Sequencing of DNAs from recurrent platinum-resistant ovarian tumors indicated that BRCA2 ORF was restored by deletions downstream of 6174delT mutation [6], or by reversion of 6174delT mutation back to wild-type [7].

In another study, Taniguchi's group showed that the acquired cisplatin resistance in recurrent BRCA1-deficient ovarian cancers resulted from the restoration of BRCA1 expression [8]. They analyzed cisplatin-resistant ovarian cancer tissues with a frame-shift 185delAG mutation in BRCA1, a founder mutation commonly found in the Ashkenazi Jewish population [11], and observed that recurrent tumors regained wild-type BRCA1 by genetic reversion of 185delAG to wild-type. In another case, the primary tumor was detected carrying a wild-type BRCA1 resulting from genetic reversion of a frame-shift 2594delC mutation in BRCA1, making this primary tumor resistant to cisplatin. In a recurrent tumor derived from this patient, the genetically reverted wild-type allele was lost, but a secondary deletion (2606-2628del23) was found in sequence with the inherited mutation (2594delC), resulting in the restoration of BRCA1 expression [8]. As expected, in recurrent cisplatin-sensitive tumors, no secondary genetic changes in BRCA1 were observed [8].
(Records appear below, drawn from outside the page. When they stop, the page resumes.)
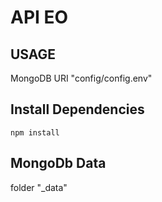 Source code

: # API EO

## USAGE

MongoDB URI "config/config.env"

## Install Dependencies
```
npm install
```

## MongoDb Data
folder "_data"
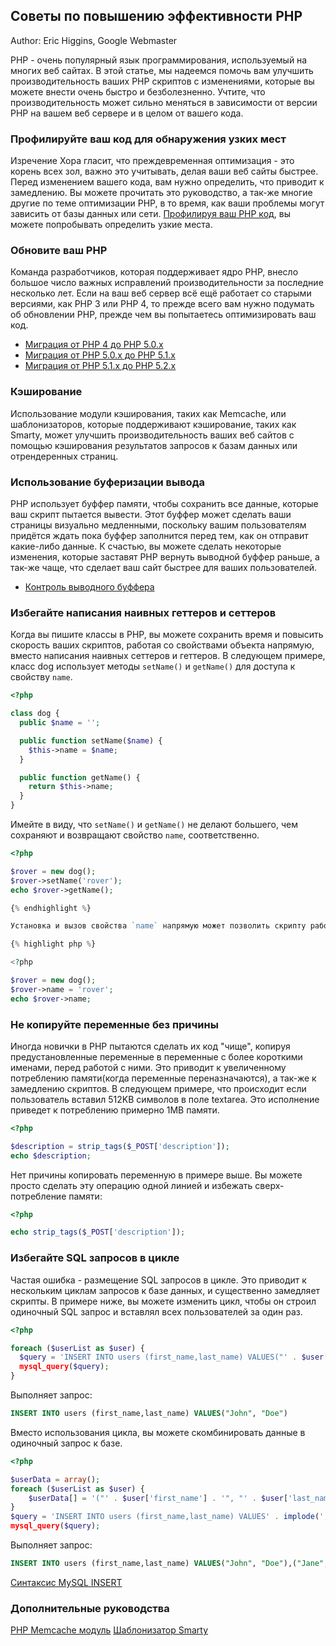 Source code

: ## Советы по повышению эффективности PHP

Author: Eric Higgins, Google Webmaster

PHP - очень популярный язык программирования, используемый на многих веб сайтах. В этой статье, мы надеемся помочь вам улучшить производительность ваших PHP скриптов с изменениями, которые вы можете внести очень быстро и безболезненно. Учтите, что производительность может сильно меняться в зависимости от версии PHP на вашем веб сервере и в целом от вашего кода.

### Профилируйте ваш код для обнаружения узких мест

Изречение Хора гласит, что преждевременная оптимизация - это корень всех зол, важно это учитывать, делая ваши веб сайты быстрее. Перед изменением вашего кода, вам нужно определить, что приводит к замедлению. Вы можете прочитать это руководство, а так-же многие другие по теме оптимизации PHP, в то время, как ваши проблемы могут зависить от базы данных или сети. [Профилируя ваш PHP код](http://www.google.com/webhp?#q=profiling+php), вы можете попробывать определить узкие места.

### Обновите ваш PHP

Команда разработчиков, которая поддерживает ядро PHP, внесло большое число важных исправлений производительности за последние несколько лет. Если на ваш веб сервер всё ещё работает со старыми версиями, как PHP 3 или PHP 4, то прежде всего вам нужно подумать об обновлении PHP, прежде чем вы попытаетесь оптимизировать ваш код.

* [Миграция от PHP 4 до PHP 5.0.x](http://www.php.net/manual/migration5.php)
* [Миграция от PHP 5.0.x до PHP 5.1.x](http://www.php.net/manual/migration51.php)
* [Миграция от PHP 5.1.x до PHP 5.2.x](http://www.php.net/manual/migration52.php)

### Кэширование

Использование модули кэширования, таких как Memcache, или шаблонизаторов, которые поддерживают кэширование, таких как Smarty, может улучшить производительность ваших веб сайтов с помощью кэширования результатов запросов к базам данных или отрендеренных страниц.

### Использование буферизации вывода

PHP использует буффер памяти, чтобы сохранить все данные, которые ваш скрипт пытается вывести. Этот буффер может сделать ваши страницы визуально медленными, поскольку вашим пользователям придётся ждать пока буффер заполнится перед тем, как он отправит какие-либо данные. К счастью, вы можете сделать некоторые изменения, которые заставят PHP вернуть выводной буффер раньше, а так-же чаще, что сделает ваш сайт быстрее для ваших пользователей.

* [Контроль выводного буффера](http://www.php.net/manual/book.outcontrol.php)

### Избегайте написания наивных геттеров и сеттеров

Когда вы пишите классы в PHP, вы можете сохранить время и повысить скорость ваших скриптов, работая со свойствами объекта напрямую, вместо написания наивных сеттеров и геттеров. В следующем примере, класс dog использует методы `setName()` и `getName()` для доступа к свойству `name`.

```php
<?php

class dog {
  public $name = '';

  public function setName($name) {
    $this->name = $name;
  }

  public function getName() {
    return $this->name;
  }
}
```

Имейте в виду, что `setName()` и `getName()` не делают большего, чем сохраняют и возвращают свойство `name`, соответственно.

```php
<?php

$rover = new dog();
$rover->setName('rover');
echo $rover->getName();

{% endhighlight %}

Установка и вызов свойства `name` напрямую может позволить скрипту работать до 100% быстрее, так-же, как и сократить время разработки.

{% highlight php %}

<?php

$rover = new dog();
$rover->name = 'rover';
echo $rover->name;
```

### Не копируйте переменные без причины

Иногда новички в PHP пытаются сделать их код "чище", копируя предустановленные переменные в переменные с более короткими именами, перед работой с ними. Это приводит к увеличенному потреблению памяти(когда переменные переназначаются), а так-же к замедлению скриптов. В следующем примере, что происходит если пользователь вставил 512KB символов в поле textarea. Это исполнение приведет к потреблению примерно 1MB памяти.

```php
<?php

$description = strip_tags($_POST['description']);
echo $description;
```

Нет причины копировать переменную в примере выше. Вы можете просто сделать эту операцию одной линией и избежать сверх-потребление памяти:

```php
<?php

echo strip_tags($_POST['description']);
```

### Избегайте SQL запросов в цикле

Частая ошибка - размещение SQL запросов в цикле. Это приводит к нескольким циклам запросов к базе данных, и существенно замедляет скрипты. В примере ниже, вы можете изменить цикл, чтобы он строил одиночный SQL запрос и вставлял всех пользователей за один раз.

```php
<?php

foreach ($userList as $user) {
  $query = 'INSERT INTO users (first_name,last_name) VALUES("' . $user['first_name'] . '", "' . $user['last_name'] . '")';
  mysql_query($query);
}
```

Выполняет запрос:

```sql
INSERT INTO users (first_name,last_name) VALUES("John", "Doe")
```

Вместо использования цикла, вы можете скомбинировать данные в одиночный запрос к базе.

```php
<?php

$userData = array();
foreach ($userList as $user) {
    $userData[] = '("' . $user['first_name'] . '", "' . $user['last_name'] . '")';
}
$query = 'INSERT INTO users (first_name,last_name) VALUES' . implode(',', $userData);
mysql_query($query);
```

Выполняет запрос:

```sql
INSERT INTO users (first_name,last_name) VALUES("John", "Doe"),("Jane", "Doe")...
```

[Синтаксис MySQL INSERT](http://dev.mysql.com/doc/mysql/ru/insert.html)

### Дополнительные руководства

[PHP Memcache модуль](http://www.php.net/memcache)
[Шаблонизатор Smarty](http://www.smarty.net/) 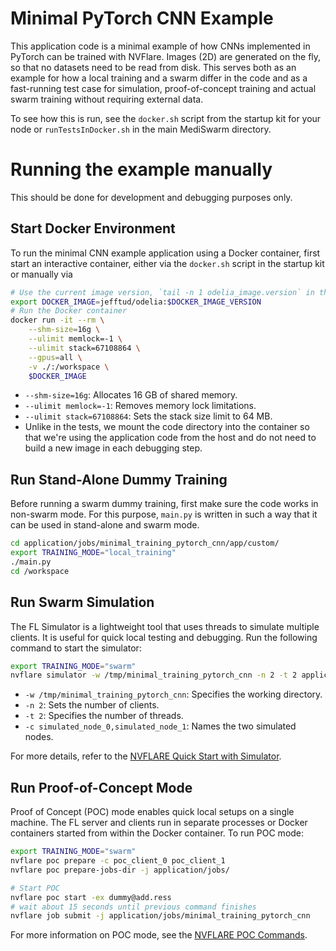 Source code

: # Minimal PyTorch CNN Example

This application code is a minimal example of how CNNs implemented in PyTorch can be trained with NVFlare.
Images (2D) are generated on the fly, so that no datasets need to be read from disk.
This serves both as an example for how a local training and a swarm differ in the code and as a fast-running test case for simulation, proof-of-concept training and actual swarm training without requiring external data.

To see how this is run, see the `docker.sh` script from the startup kit for your node or `runTestsInDocker.sh` in the main MediSwarm directory.

# Running the example manually

This should be done for development and debugging purposes only.

## Start Docker Environment

To run the minimal CNN example application using a Docker container, first start an interactive container, either via the `docker.sh` script in the startup kit or manually via

```bash
# Use the current image version, `tail -n 1 odelia_image.version` in the main MediSwarm directory
export DOCKER_IMAGE=jefftud/odelia:$DOCKER_IMAGE_VERSION
# Run the Docker container
docker run -it --rm \
    --shm-size=16g \
    --ulimit memlock=-1 \
    --ulimit stack=67108864 \
    --gpus=all \
    -v ./:/workspace \
    $DOCKER_IMAGE
```

* `--shm-size=16g`: Allocates 16 GB of shared memory.
* `--ulimit memlock=-1`: Removes memory lock limitations.
* `--ulimit stack=67108864`: Sets the stack size limit to 64 MB.
* Unlike in the tests, we mount the code directory into the container so that we're using the application code from the host and do not need to build a new image in each debugging step.

## Run Stand-Alone Dummy Training

Before running a swarm dummy training, first make sure the code works in non-swarm mode. For this purpose, `main.py` is written in such a way that it can be used in stand-alone and swarm mode.

```bash
cd application/jobs/minimal_training_pytorch_cnn/app/custom/
export TRAINING_MODE="local_training"
./main.py
cd /workspace
```

## Run Swarm Simulation

The FL Simulator is a lightweight tool that uses threads to simulate multiple clients. It is useful for quick local testing and debugging. Run the following command to start the simulator:

```bash
export TRAINING_MODE="swarm"
nvflare simulator -w /tmp/minimal_training_pytorch_cnn -n 2 -t 2 application/jobs/minimal_training_pytorch_cnn -c simulated_node_0,simulated_node_1
```

* `-w /tmp/minimal_training_pytorch_cnn`: Specifies the working directory.
* `-n 2`: Sets the number of clients.
* `-t 2`: Specifies the number of threads.
* `-c simulated_node_0,simulated_node_1`: Names the two simulated nodes.

For more details, refer to the [NVFLARE Quick Start with Simulator](https://nvflare.readthedocs.io/en/2.4.1/getting_started.html#quick-start-with-simulator).

## Run Proof-of-Concept Mode

Proof of Concept (POC) mode enables quick local setups on a single machine. The FL server and clients run in separate processes or Docker containers started from within the Docker container. To run POC mode:

```bash
export TRAINING_MODE="swarm"
nvflare poc prepare -c poc_client_0 poc_client_1
nvflare poc prepare-jobs-dir -j application/jobs/

# Start POC
nvflare poc start -ex dummy@add.ress
# wait about 15 seconds until previous command finishes
nvflare job submit -j application/jobs/minimal_training_pytorch_cnn
```

For more information on POC mode, see the [NVFLARE POC Commands](https://nvflare.readthedocs.io/en/2.4.1/user_guide/nvflare_cli/poc_command.html).
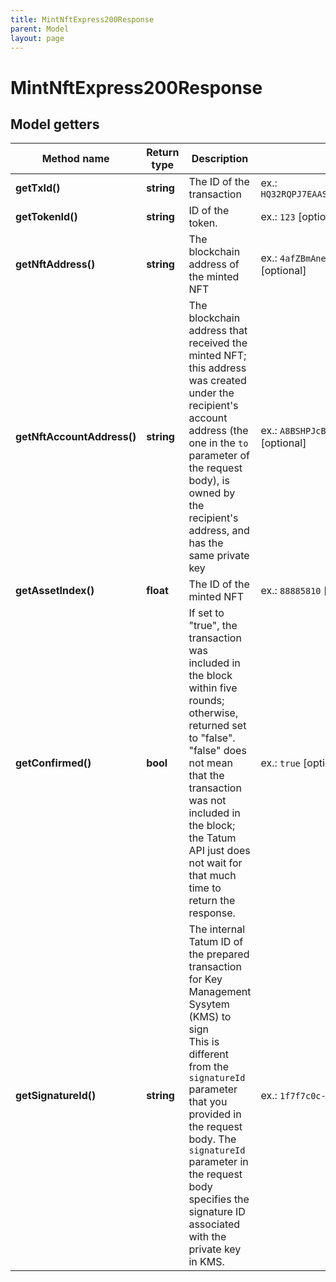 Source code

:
 ```yaml
---
title: MintNftExpress200Response
parent: Model
layout: page
---
```


# MintNftExpress200Response

## Model getters

Method name | Return type | Description | Notes
------------ | ------------- | ------------- | -------------
**getTxId()** | **string** | The ID of the transaction | ex.: `HQ32RQPJ7EAASLHPG5TTQEGETOEMN7BPND2TQMUMZWLIZBJWJ23A`
**getTokenId()** | **string** | ID of the token. | ex.: `123` [optional]
**getNftAddress()** | **string** | The blockchain address of the minted NFT | ex.: `4afZBmAneN2j6gDHH8zdrNWkCqfMC3XPH2cpFKtYMSVe` [optional]
**getNftAccountAddress()** | **string** | The blockchain address that received the minted NFT; this address was created under the recipient's account address (the one in the <code>to</code> parameter of the request body), is owned by the recipient's address, and has the same private key | ex.: `A8BSHPJcB5ZGCT6yo6pz2RYqnypTSpzTAFSBhtTQmsEE` [optional]
**getAssetIndex()** | **float** | The ID of the minted NFT | ex.: `88885810` [optional]
**getConfirmed()** | **bool** | If set to "true", the transaction was included in the block within five rounds; otherwise, returned set to "false". "false" does not mean that the transaction was not included in the block; the Tatum API just does not wait for that much time to return the response. | ex.: `true` [optional]
**getSignatureId()** | **string** | The internal Tatum ID of the prepared transaction for Key Management Sysytem (KMS) to sign<br/>This is different from the <code>signatureId</code> parameter that you provided in the request body. The <code>signatureId</code> parameter in the request body specifies the signature ID associated with the private key in KMS. | ex.: `1f7f7c0c-3906-4aa1-9dfe-4b67c43918f6`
These studies provided insights on mechanisms of acquired chemoresistance to platinum analogues and PARP inhibitors in tumors carrying frame-shift BRCA1/2 mutations. It remains to be seen how resistance might develop in tumors carrying other types of BRCA1/2 mutations such as large segments of deletions or truncations. It is also unclear what roles other DNA repair mechanisms might play in acquired chemoresistance in BRCA1/2-defective cancers since increased nucleotide excision repair and loss of mismatch repair proteins have been associated with cisplatin-resistant ovarian cancers [12-16].